#### Your objective:
Filter the entries below, keeping only lines with the word "watazipiga".

#### Records to use:
++++
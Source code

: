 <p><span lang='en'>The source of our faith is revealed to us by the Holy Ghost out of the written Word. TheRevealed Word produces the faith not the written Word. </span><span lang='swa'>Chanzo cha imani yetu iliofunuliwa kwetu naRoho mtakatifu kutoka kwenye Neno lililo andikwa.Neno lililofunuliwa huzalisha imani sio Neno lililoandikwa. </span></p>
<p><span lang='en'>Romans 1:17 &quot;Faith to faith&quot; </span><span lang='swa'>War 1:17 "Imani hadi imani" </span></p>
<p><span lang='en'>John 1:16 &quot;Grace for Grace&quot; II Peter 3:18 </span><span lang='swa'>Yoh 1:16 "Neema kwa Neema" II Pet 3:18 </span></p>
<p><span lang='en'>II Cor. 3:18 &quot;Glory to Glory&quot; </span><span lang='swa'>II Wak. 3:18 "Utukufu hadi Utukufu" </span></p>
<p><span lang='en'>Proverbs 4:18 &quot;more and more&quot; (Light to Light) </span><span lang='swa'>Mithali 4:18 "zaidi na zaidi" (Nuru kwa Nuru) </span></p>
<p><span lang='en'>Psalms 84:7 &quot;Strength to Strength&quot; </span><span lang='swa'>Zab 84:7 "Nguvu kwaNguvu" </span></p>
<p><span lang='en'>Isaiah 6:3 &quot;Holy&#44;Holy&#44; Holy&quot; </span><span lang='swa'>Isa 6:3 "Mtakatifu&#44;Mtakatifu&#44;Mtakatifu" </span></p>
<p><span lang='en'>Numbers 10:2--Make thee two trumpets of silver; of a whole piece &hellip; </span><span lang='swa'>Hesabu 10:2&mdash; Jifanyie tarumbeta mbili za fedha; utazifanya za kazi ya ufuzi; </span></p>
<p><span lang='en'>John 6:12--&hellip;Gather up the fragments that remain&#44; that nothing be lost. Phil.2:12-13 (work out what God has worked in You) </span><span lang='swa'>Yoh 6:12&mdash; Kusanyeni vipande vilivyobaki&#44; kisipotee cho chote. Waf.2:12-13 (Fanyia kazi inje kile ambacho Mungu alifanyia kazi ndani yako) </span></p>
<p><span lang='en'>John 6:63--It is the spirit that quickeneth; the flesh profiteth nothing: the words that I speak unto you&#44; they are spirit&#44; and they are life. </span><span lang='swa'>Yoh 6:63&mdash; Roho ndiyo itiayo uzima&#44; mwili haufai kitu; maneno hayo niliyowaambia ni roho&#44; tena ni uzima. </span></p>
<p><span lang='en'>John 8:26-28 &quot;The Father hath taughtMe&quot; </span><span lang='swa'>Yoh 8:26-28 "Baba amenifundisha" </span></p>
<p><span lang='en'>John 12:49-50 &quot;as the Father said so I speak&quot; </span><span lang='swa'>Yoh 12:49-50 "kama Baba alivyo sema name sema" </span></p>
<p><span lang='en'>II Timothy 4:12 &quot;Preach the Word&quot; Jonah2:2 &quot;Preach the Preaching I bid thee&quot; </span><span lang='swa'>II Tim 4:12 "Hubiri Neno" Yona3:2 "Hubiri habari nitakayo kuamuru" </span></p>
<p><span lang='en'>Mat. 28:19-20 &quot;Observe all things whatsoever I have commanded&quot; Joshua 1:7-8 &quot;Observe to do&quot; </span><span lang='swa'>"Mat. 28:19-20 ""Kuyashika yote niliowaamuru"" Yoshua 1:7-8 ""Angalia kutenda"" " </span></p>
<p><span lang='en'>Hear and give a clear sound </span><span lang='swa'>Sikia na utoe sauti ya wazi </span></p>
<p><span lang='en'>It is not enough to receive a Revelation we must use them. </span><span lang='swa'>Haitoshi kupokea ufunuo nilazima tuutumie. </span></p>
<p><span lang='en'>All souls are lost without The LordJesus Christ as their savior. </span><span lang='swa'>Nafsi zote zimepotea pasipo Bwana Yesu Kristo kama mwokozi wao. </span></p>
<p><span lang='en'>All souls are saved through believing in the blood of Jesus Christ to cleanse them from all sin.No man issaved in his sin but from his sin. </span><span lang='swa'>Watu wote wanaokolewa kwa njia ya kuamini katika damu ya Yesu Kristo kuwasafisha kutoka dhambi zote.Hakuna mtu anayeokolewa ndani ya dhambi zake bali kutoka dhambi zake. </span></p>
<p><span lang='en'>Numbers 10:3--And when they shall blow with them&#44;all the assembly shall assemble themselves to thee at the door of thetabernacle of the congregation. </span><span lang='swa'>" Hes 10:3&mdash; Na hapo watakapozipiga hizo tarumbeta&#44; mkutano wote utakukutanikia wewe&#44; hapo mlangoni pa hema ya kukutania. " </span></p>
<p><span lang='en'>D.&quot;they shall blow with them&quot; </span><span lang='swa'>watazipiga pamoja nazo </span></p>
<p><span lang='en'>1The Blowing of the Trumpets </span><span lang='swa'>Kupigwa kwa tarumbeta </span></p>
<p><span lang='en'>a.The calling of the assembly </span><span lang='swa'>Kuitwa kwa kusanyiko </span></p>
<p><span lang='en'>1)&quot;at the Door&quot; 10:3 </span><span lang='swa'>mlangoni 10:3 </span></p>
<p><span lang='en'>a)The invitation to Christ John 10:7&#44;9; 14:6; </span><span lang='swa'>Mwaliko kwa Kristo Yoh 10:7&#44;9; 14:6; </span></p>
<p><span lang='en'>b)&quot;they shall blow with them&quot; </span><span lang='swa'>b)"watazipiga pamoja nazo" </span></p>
++++
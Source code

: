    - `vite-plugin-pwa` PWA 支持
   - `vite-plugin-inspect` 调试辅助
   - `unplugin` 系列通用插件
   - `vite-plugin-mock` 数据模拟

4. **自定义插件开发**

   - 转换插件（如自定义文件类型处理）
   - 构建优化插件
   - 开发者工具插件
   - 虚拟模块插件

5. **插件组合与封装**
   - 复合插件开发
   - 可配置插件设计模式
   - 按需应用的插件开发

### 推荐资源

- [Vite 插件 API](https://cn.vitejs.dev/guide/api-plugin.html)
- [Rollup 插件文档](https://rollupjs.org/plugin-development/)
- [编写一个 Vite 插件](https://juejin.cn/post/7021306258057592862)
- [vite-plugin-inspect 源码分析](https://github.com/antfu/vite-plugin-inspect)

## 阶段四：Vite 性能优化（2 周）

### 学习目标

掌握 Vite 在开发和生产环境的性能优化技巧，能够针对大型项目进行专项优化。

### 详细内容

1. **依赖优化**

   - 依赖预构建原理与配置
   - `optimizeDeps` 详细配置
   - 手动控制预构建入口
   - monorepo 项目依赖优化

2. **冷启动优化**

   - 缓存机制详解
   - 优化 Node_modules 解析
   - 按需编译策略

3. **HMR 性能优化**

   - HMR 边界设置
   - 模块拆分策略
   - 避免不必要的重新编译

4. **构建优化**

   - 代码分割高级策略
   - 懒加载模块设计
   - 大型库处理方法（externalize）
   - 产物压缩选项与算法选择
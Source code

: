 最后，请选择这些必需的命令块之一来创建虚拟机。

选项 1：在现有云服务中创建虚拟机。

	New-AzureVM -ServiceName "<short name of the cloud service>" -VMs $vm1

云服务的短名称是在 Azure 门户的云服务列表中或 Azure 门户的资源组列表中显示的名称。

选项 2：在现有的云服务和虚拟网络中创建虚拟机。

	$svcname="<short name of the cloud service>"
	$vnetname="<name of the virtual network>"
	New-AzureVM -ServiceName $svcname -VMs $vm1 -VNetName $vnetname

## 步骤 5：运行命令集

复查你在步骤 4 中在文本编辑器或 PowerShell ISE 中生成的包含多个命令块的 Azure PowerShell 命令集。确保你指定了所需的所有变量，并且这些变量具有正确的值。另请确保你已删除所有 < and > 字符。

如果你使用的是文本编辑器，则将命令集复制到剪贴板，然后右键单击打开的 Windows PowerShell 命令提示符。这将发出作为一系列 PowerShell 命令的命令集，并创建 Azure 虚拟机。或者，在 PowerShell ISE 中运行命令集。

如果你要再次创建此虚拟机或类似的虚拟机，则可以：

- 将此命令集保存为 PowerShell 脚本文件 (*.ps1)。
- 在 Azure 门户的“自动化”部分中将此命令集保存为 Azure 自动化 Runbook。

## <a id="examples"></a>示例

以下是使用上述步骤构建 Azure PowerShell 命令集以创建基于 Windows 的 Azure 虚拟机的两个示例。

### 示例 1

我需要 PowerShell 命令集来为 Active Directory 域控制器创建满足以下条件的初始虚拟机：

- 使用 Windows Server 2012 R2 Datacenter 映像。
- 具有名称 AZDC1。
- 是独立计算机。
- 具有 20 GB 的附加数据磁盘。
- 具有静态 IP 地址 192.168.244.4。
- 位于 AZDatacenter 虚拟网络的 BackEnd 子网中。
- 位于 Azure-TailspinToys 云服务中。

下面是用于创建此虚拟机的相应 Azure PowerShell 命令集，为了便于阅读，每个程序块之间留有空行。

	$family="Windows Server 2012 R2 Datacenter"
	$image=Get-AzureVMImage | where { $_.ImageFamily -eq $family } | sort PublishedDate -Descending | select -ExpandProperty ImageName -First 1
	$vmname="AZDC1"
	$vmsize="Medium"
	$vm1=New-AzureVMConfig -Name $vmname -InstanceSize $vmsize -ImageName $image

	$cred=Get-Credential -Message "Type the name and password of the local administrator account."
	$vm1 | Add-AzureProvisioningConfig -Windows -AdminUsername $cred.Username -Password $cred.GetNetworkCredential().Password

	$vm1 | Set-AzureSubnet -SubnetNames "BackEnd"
++++
#### Exercise result:
<p><span lang='en'>D.&quot;they shall blow with them&quot; </span><span lang='swa'>watazipiga pamoja nazo </span></p>
<p><span lang='en'>b)&quot;they shall blow with them&quot; </span><span lang='swa'>b)"watazipiga pamoja nazo" </span></p>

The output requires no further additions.